Condanna per il sindaco di Milano. Sala: «Resterò per i due anni che restano del mio mandato»


I giudici della decima sezione penale hanno emesso oggi la sentenza di condanna a sei mesi di reclusione per Giuseppe Sala, l'attuale primo cittadino di Milano.

Il sindaco, ex ad di Expo Milano, è stato imputato per falso materiale e ideologico per la presunta retrodatazione di due verbali con cui, nel maggio del 2012, sono stati sostituiti due componenti della commissione di gara per l'assegnazione del maxi appalto per la Piastra dei servizi dell'Esposizione Universale del 2015.

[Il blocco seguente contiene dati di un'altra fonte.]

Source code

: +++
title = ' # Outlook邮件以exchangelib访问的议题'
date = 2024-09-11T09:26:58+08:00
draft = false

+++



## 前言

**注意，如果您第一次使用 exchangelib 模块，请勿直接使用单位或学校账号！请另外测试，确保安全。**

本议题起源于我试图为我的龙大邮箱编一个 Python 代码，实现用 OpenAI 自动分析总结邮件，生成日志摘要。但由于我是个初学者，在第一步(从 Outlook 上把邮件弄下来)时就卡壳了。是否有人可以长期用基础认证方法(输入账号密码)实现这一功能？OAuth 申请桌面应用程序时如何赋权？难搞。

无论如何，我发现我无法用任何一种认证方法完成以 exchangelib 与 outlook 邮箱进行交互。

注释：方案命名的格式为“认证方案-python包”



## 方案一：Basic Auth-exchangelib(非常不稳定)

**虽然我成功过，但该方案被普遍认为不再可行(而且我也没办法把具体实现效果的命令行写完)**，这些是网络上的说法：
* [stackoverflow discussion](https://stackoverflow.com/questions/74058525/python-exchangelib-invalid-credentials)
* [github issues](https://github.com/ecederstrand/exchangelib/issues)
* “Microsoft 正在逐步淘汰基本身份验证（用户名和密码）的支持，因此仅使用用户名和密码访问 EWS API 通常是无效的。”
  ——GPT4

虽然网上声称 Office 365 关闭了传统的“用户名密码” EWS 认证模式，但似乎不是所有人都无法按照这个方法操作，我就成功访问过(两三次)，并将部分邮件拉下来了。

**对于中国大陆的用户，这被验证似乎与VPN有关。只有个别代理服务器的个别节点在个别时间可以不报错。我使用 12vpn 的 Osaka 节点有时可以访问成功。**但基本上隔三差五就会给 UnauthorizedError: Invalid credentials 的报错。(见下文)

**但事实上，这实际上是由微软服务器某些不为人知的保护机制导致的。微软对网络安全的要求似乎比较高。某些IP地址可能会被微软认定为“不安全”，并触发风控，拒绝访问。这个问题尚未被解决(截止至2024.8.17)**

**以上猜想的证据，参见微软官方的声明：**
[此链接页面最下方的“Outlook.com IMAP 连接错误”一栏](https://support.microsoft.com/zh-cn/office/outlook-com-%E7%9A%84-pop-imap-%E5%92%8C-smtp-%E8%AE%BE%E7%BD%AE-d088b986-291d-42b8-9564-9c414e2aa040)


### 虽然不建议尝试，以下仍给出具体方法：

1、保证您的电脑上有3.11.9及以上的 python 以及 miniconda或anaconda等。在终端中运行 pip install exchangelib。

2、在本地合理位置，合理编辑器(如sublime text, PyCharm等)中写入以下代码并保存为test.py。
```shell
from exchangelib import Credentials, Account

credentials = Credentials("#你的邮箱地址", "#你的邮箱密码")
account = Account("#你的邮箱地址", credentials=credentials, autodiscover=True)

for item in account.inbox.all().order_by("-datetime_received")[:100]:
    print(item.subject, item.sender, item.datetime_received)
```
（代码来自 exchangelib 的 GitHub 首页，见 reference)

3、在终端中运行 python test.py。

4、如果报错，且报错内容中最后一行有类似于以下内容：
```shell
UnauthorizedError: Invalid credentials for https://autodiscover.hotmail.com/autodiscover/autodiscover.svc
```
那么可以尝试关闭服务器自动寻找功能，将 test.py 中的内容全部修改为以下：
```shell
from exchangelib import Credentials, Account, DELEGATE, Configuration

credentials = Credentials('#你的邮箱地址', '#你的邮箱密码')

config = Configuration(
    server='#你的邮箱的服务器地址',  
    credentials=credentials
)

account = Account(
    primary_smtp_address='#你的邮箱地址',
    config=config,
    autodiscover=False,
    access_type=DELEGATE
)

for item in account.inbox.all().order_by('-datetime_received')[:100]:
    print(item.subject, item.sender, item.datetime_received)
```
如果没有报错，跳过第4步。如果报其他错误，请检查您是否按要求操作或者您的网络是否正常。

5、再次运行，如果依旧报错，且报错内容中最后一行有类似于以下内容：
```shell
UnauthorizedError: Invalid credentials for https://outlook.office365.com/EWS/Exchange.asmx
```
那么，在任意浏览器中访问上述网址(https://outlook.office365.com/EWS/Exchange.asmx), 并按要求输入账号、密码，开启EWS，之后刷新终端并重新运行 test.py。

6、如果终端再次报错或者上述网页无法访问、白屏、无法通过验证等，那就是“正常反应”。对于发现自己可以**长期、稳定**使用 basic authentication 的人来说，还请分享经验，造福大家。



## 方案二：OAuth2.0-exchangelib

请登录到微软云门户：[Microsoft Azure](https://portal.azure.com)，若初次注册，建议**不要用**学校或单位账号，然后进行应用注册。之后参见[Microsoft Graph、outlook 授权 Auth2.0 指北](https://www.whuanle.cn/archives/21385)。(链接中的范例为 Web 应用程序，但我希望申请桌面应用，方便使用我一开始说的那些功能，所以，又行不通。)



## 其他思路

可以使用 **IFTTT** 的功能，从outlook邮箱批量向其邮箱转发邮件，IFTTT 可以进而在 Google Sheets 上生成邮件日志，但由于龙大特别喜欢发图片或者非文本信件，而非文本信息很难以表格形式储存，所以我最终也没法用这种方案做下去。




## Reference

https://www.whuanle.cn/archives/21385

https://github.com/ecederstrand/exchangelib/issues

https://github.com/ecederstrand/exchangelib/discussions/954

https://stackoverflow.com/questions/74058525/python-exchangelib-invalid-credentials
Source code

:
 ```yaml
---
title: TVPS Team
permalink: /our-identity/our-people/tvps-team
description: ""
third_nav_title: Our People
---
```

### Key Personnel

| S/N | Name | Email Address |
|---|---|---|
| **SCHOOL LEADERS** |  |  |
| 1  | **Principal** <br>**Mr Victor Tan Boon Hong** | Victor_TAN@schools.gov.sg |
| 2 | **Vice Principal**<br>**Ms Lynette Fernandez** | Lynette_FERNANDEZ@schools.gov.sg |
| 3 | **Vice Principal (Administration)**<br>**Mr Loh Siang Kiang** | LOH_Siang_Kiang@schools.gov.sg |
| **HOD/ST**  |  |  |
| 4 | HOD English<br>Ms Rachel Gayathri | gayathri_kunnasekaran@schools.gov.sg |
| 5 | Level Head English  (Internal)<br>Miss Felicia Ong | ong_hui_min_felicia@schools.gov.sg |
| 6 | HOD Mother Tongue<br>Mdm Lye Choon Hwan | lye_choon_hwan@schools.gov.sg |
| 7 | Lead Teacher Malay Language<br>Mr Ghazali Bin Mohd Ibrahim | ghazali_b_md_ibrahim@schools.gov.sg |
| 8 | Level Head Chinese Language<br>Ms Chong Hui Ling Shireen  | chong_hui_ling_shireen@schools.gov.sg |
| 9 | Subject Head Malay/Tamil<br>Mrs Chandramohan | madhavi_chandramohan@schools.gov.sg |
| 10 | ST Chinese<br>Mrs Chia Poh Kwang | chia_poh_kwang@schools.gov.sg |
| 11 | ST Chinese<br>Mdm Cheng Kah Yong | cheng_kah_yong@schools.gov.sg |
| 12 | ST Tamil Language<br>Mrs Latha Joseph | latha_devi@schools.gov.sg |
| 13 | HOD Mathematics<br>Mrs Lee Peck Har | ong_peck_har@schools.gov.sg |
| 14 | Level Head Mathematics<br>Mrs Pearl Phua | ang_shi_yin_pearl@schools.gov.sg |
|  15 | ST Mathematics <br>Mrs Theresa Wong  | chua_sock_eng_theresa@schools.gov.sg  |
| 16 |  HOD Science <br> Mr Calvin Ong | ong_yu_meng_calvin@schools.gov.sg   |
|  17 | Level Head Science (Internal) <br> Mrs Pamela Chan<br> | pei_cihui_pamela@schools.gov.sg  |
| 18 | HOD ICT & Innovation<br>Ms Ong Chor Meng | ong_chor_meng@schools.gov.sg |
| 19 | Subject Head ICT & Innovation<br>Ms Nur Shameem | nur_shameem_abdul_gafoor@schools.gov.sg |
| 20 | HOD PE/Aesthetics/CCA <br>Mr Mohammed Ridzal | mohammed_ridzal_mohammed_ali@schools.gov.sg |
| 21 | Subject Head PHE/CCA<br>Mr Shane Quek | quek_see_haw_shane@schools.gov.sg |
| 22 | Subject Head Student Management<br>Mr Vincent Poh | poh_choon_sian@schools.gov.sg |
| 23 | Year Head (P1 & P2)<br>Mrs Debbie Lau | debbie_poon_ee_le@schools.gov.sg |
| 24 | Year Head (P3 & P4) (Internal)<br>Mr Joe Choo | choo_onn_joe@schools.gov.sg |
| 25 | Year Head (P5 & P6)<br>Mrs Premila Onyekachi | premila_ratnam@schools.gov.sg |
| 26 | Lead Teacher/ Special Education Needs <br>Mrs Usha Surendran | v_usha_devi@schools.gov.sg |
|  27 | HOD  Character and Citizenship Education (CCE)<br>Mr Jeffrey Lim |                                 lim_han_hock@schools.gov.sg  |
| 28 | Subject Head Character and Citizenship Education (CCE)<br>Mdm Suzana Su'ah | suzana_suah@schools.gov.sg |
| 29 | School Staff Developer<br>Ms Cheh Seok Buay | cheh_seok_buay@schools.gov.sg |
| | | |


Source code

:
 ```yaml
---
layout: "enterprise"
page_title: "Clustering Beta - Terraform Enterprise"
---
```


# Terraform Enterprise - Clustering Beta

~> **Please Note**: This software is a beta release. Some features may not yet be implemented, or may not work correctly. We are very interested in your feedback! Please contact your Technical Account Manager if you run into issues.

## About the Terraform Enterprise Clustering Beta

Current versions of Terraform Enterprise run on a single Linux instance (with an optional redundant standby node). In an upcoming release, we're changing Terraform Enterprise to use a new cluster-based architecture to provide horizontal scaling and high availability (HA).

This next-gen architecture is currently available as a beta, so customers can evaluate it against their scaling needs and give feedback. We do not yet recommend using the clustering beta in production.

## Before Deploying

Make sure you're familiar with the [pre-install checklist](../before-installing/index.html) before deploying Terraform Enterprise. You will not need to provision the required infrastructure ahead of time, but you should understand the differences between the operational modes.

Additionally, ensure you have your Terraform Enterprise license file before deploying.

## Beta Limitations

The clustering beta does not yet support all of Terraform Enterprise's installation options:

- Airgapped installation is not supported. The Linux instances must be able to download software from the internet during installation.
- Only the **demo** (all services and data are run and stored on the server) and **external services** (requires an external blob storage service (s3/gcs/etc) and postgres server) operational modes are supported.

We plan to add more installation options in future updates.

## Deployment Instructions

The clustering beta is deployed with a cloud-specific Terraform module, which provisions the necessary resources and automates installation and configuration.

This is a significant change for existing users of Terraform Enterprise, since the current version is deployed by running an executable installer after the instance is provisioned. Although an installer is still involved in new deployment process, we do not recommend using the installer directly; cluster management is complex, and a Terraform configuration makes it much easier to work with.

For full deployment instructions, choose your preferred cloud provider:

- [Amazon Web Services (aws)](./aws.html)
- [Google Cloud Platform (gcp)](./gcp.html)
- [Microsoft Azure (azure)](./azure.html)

Secondo quanto ha dichiarato lo stesso Sala, la sentenza che è stata convertita in pena pecuniaria di 45 mila euro, «non produrrà effetti sulla mia capacita di essere sindaco di Milano. Una sentenza del genere, dopo sette anni, per un vizio di forma, allontanerà tanta gente per bene dall'occuparsi dalla cosa pubblica».

«Assicuro i milanesi che resterò a fare il sindaco per i due anni che restano del mio mandato» ha sottolineato il sindaco imputato, chiarendo inoltre che: «Di guardare avanti ora non me la sento».

E continuando ha evidenziato che: «I sentimenti che ho sono negativi  qui è stato processato il lavoro e io ne ho fatto tanto».